Last year, we applied GPS to the genome of ~400 Ashkenazic Jews (Das et al. 2016). GPS localized most AJs along major ancient trade routes in northeastern Turkey adjacent to primeval villages with names that resemble the word “Ashkenaz” (covered here, here, and here)

Figure from Das et al. (2016)

This is the first and only place in the world named Ashkenaz and it was compatible with biogeographical evidence. It was also compatible with the hypothesis of an Irano-Turko-Slavic origin for AJs and a Slavic origin for Yiddish, proposed by Paul Wexler, and at odds with the Rhineland hypothesis advocating a Levantine origin for AJs and German origins for Yiddish – supported by many linguists.

These findings were very coherent and made sense, except of course, that they flew in the face of years of genetic and linguistic research. No wonder the dormant value on Yiddish made the list of most controversial values in Wikipedia after our study was published.  At best, geneticists and linguists could have at least argue that their results have some internal consistency (i.e., I will agree with you if you will agree with me, but neither of us is right). To maintain their self-conviction, authors oftentimes contradicted themselves or clung to very sketchy arguments. For example, Behar et al. (Behar et al. 2013) has published a paper titled “No evidence from genome-wide data of a Khazar origin for the Ashkenazi Jews“ where they wrote:

We confirm the notion that the Ashkenazi, North African, and Sephardi Jews share substantial genetic ancestry and that they derive it from Middle Eastern and European populations, with no indication of a detectable Khazar contribution to their genetic origins.

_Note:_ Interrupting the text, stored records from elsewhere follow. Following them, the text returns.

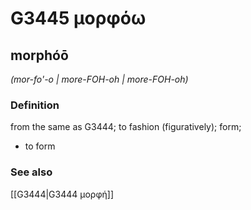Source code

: # G3445 μορφόω

## morphóō

_(mor-fo'-o | more-FOH-oh | more-FOH-oh)_

### Definition

from the same as G3444; to fashion (figuratively); form; 

- to form

### See also

[[G3444|G3444 μορφή]]

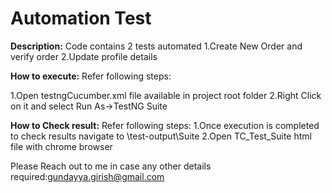 # Automation Test
**Description:**
Code contains 2 tests automated
1.Create New Order and verify order
2.Update profile details

**How to execute:**
Refer following steps:

1.Open testngCucumber.xml file available in project root folder
2.Right Click on it and select Run As->TestNG Suite

**How to Check result:**
Refer following steps:
1.Once execution is completed to check results navigate to \test-output\Suite
2.Open TC_Test_Suite html file with chrome browser

Please Reach out to me in case any other details required:gundayya.girish@gmail.com
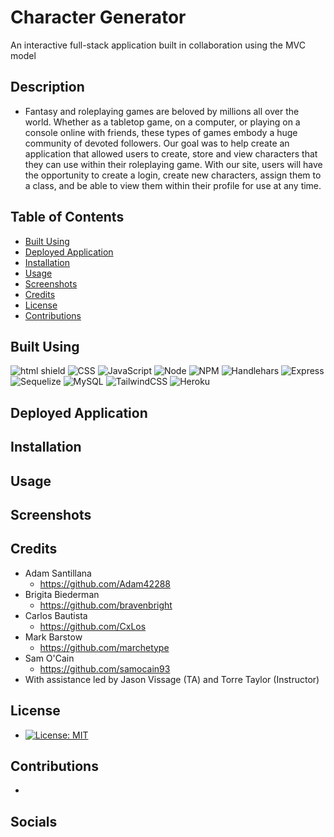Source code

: # Character Generator

An interactive full-stack application built in collaboration using the MVC model

## Description

- Fantasy and roleplaying games are beloved by millions all over the world. Whether as a tabletop game, on a computer, or playing on a console online with friends, these types of games embody a huge community of devoted followers. Our goal was to help create an application that allowed users to create, store and view characters that they can use within their roleplaying game. With our site, users will have the opportunity to create a login, create new characters, assign them to a class, and be able to view them within their profile for use at any time.

## Table of Contents

- [Built Using](#built-using)
- [Deployed Application](#deployed-application)
- [Installation](#installation)
- [Usage](#usage)
- [Screenshots](#screenshots)
- [Credits](#credits)
- [License](#license)
- [Contributions](#contributions)

## Built Using

![html shield](https://img.shields.io/badge/HTML5-E34F26?style=for-the-badge&logo=html5&logoColor=white) ![CSS](https://img.shields.io/badge/CSS3-1572B6?style=for-the-badge&logo=css3&logoColor=white) ![JavaScript](https://img.shields.io/badge/JavaScript-323330?style=for-the-badge&logo=javascript&logoColor=F7DF1E) ![Node](https://img.shields.io/badge/Node.js-339933?style=for-the-badge&logo=nodedotjs&logoColor=white) ![NPM](https://img.shields.io/badge/npm-CB3837?style=for-the-badge&logo=npm&logoColor=white) ![Handlehars](https://img.shields.io/badge/Handlebars.js-f0772b?style=for-the-badge&logo=handlebarsdotjs&logoColor=black) ![Express](https://img.shields.io/badge/Express.js-000000?style=for-the-badge&logo=express&logoColor=white) ![Sequelize](https://img.shields.io/badge/Sequelize-52B0E7?style=for-the-badge&logo=Sequelize&logoColor=white) ![MySQL](https://img.shields.io/badge/MySQL-005C84?style=for-the-badge&logo=mysql&logoColor=white) ![TailwindCSS](https://img.shields.io/badge/Tailwind_CSS-38B2AC?style=for-the-badge&logo=tailwind-css&logoColor=white) ![Heroku](https://img.shields.io/badge/Heroku-430098?style=for-the-badge&logo=heroku&logoColor=white)

## Deployed Application

## Installation

## Usage

## Screenshots

## Credits

- Adam Santillana
  - https://github.com/Adam42288
- Brigita Biederman
  - https://github.com/bravenbright
- Carlos Bautista
  - https://github.com/CxLos
- Mark Barstow
  - https://github.com/marchetype
- Sam O'Cain
  - https://github.com/samocain93
- With assistance led by Jason Vissage (TA) and Torre Taylor (Instructor)

## License

- [![License: MIT](https://img.shields.io/badge/License-MIT-yellow.svg)](https://opensource.org/licenses/MIT)

## Contributions

-

## Socials
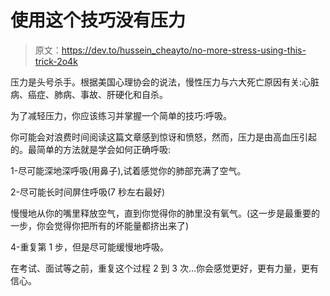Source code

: # 使用这个技巧没有压力

> 原文：<https://dev.to/hussein_cheayto/no-more-stress-using-this-trick-2o4k>

压力是头号杀手。根据美国心理协会的说法，慢性压力与六大死亡原因有关:心脏病、癌症、肺病、事故、肝硬化和自杀。

为了减轻压力，你应该练习并掌握一个简单的技巧:呼吸。

你可能会对浪费时间阅读这篇文章感到惊讶和愤怒，然而，压力是由高血压引起的。最简单的方法就是学会如何正确呼吸:

1-尽可能深地深呼吸(用鼻子),试着感觉你的肺部充满了空气。

2-尽可能长时间屏住呼吸(7 秒左右最好)

慢慢地从你的嘴里释放空气，直到你觉得你的肺里没有氧气。(这一步是最重要的一步，你会觉得你把所有的坏能量都挤出来了)

4-重复第 1 步，但是尽可能缓慢地呼吸。

在考试、面试等之前，重复这个过程 2 到 3 次...你会感觉更好，更有力量，更有信心。
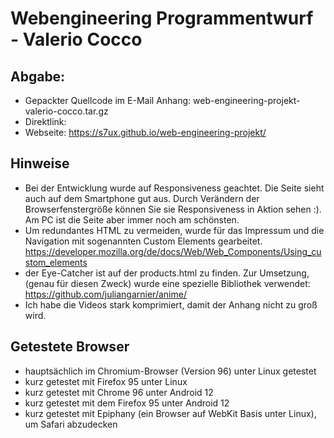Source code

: # Webengineering Programmentwurf - Valerio Cocco

## Abgabe: 
 - Gepackter Quellcode im E-Mail Anhang: web-engineering-projekt-valerio-cocco.tar.gz
 - Direktlink: 
 - Webseite: https://s7ux.github.io/web-engineering-projekt/

## Hinweise
- Bei der Entwicklung wurde auf Responsiveness geachtet. Die Seite sieht auch auf dem Smartphone gut aus.
Durch Verändern der Browserfenstergröße können Sie sie Responsiveness in Aktion sehen :).
Am PC ist die Seite aber immer noch am schönsten.
- Um redundantes HTML zu vermeiden, wurde für das Impressum und die Navigation mit
sogenannten Custom Elements gearbeitet. https://developer.mozilla.org/de/docs/Web/Web_Components/Using_custom_elements
- der Eye-Catcher ist auf der products.html zu finden.
Zur Umsetzung, (genau für diesen Zweck) wurde eine spezielle Bibliothek verwendet:
https://github.com/juliangarnier/anime/
- Ich habe die Videos stark komprimiert, damit der Anhang nicht zu groß wird.

## Getestete Browser
- hauptsächlich im Chromium-Browser (Version 96) unter Linux getestet
- kurz getestet mit Firefox 95 unter Linux
- kurz getestet mit Chrome 96 unter Android 12
- kurz getestet mit dem Firefox 95 unter Android 12
- kurz getestet mit Epiphany (ein Browser auf WebKit Basis unter Linux), um Safari abzudecken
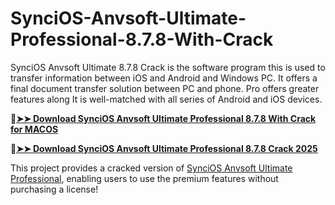 # SynciOS-Anvsoft-Ultimate-Professional-8.7.8-With-Crack
SynciOS Anvsoft Ultimate 8.7.8 Crack is the software program this is used to transfer information between iOS and Android and Windows PC. It offers a final document transfer solution between PC and phone. Pro offers greater features along It is well-matched with all series of Android and iOS devices.

🔴[**➤➤ Download SynciOS Anvsoft Ultimate Professional 8.7.8 With Crack for MACOS**](https://downloadcracker.com/dlb/
)

🔴[**➤➤ Download SynciOS Anvsoft Ultimate Professional 8.7.8 Crack 2025**](https://downloadcracker.com/dlb/
)

This project provides a cracked version of [SynciOS Anvsoft Ultimate Professional](https://downloadcracker.com/anvsoft-syncios-professional-ultimate-crack/), enabling users to use the premium features without purchasing a license!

This is despite of the fact that their own biogeographical analysis traced Jews to Western Turkey, not too far from ancient Ashkenaz in Eastern Turkey (See figure below in red). Doron Behar refused to provide the data from their figure, as if they couldn’t be obtained from their blurry figure with a little bit of effort. Behar and colleagues must have hoped that considering Turkey as part of the Middle East and ignoring the common Turkish origin of the Khazars and Ashkenazic Jews would be sufficient to convince their readers.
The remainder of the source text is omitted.